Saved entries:
::::

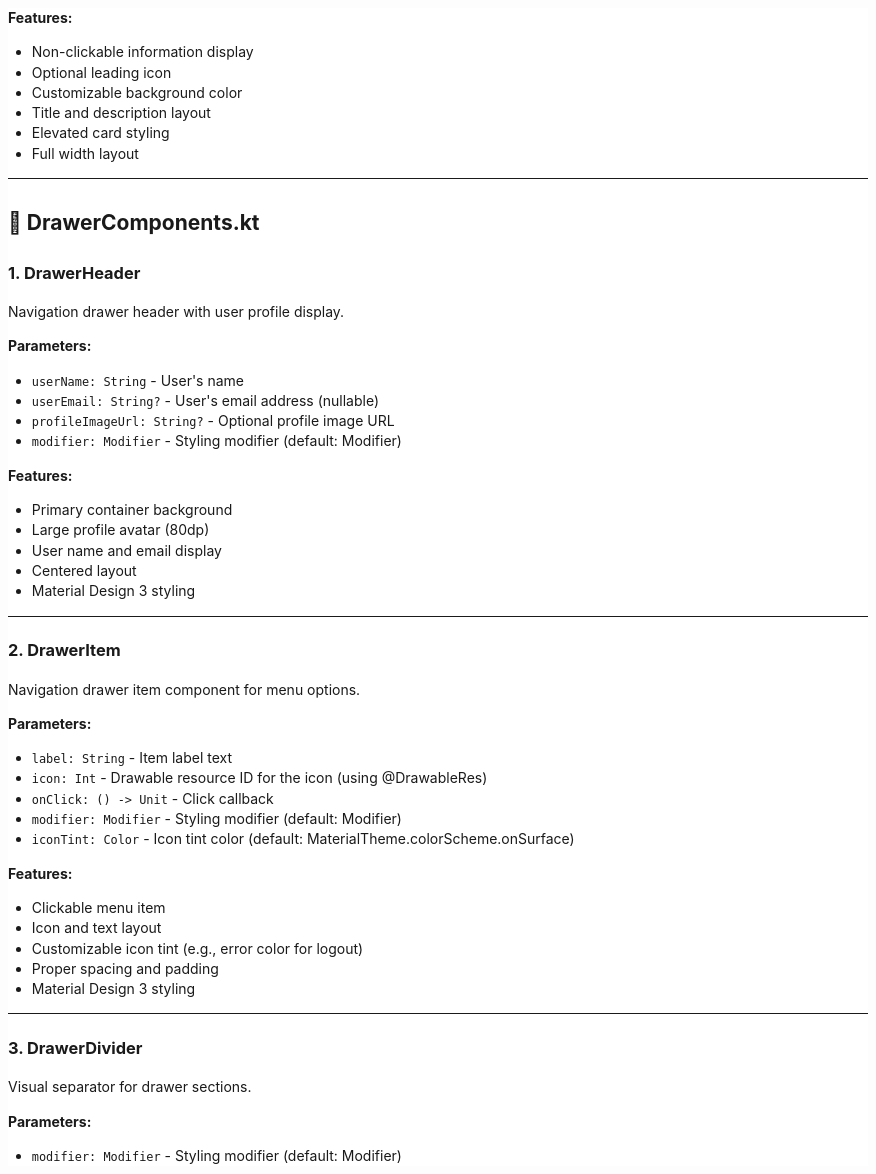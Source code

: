 **Features:**
- Non-clickable information display
- Optional leading icon
- Customizable background color
- Title and description layout
- Elevated card styling
- Full width layout

---

## 📄 DrawerComponents.kt

### 1. DrawerHeader
Navigation drawer header with user profile display.

**Parameters:**
- `userName: String` - User's name
- `userEmail: String?` - User's email address (nullable)
- `profileImageUrl: String?` - Optional profile image URL
- `modifier: Modifier` - Styling modifier (default: Modifier)

**Features:**
- Primary container background
- Large profile avatar (80dp)
- User name and email display
- Centered layout
- Material Design 3 styling

---

### 2. DrawerItem
Navigation drawer item component for menu options.

**Parameters:**
- `label: String` - Item label text
- `icon: Int` - Drawable resource ID for the icon (using @DrawableRes)
- `onClick: () -> Unit` - Click callback
- `modifier: Modifier` - Styling modifier (default: Modifier)
- `iconTint: Color` - Icon tint color (default: MaterialTheme.colorScheme.onSurface)

**Features:**
- Clickable menu item
- Icon and text layout
- Customizable icon tint (e.g., error color for logout)
- Proper spacing and padding
- Material Design 3 styling

---

### 3. DrawerDivider
Visual separator for drawer sections.

**Parameters:**
- `modifier: Modifier` - Styling modifier (default: Modifier)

::::

EXERCISE DIRECTIONS: Whenever the word "Navigation" shows up in a line above, copy that line.

REPLY:
Navigation drawer header with user profile display.
Navigation drawer item component for menu options.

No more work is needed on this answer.